- [Available data]:
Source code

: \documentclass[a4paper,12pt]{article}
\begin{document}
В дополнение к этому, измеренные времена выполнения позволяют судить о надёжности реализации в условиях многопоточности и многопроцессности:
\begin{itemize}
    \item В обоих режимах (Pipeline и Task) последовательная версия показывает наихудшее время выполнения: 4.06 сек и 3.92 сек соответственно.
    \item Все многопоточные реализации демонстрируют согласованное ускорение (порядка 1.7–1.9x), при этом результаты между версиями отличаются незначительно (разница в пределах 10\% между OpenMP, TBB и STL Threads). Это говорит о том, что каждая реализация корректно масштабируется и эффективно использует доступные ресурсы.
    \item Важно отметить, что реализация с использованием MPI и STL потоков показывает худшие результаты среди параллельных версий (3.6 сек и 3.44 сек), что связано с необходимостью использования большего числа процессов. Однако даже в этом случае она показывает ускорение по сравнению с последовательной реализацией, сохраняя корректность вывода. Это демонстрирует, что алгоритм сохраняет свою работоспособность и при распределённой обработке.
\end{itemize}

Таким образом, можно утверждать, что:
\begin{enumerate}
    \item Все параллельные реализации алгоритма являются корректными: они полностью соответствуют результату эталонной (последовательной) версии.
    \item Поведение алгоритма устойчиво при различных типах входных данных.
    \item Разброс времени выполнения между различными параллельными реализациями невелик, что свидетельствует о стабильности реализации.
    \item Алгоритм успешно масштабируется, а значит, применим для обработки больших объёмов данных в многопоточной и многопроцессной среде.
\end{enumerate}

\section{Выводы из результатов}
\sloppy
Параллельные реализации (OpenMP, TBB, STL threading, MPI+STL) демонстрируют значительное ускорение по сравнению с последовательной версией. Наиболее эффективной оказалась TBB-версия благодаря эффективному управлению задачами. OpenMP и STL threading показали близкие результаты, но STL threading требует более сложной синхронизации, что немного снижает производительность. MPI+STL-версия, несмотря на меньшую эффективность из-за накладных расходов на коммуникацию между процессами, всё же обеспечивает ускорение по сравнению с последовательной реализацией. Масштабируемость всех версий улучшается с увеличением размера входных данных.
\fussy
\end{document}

- [Exercise prompt]:
Check each line of the listing above. Copy it if it holds the string "последовательной".

- [Answer to the problem]:
    \item Важно отметить, что реализация с использованием MPI и STL потоков показывает худшие результаты среди параллельных версий (3.6 сек и 3.44 сек), что связано с необходимостью использования большего числа процессов. Однако даже в этом случае она показывает ускорение по сравнению с последовательной реализацией, сохраняя корректность вывода. Это демонстрирует, что алгоритм сохраняет свою работоспособность и при распределённой обработке.
    \item Все параллельные реализации алгоритма являются корректными: они полностью соответствуют результату эталонной (последовательной) версии.
Параллельные реализации (OpenMP, TBB, STL threading, MPI+STL) демонстрируют значительное ускорение по сравнению с последовательной версией. Наиболее эффективной оказалась TBB-версия благодаря эффективному управлению задачами. OpenMP и STL threading показали близкие результаты, но STL threading требует более сложной синхронизации, что немного снижает производительность. MPI+STL-версия, несмотря на меньшую эффективность из-за накладных расходов на коммуникацию между процессами, всё же обеспечивает ускорение по сравнению с последовательной реализацией. Масштабируемость всех версий улучшается с увеличением размера входных данных.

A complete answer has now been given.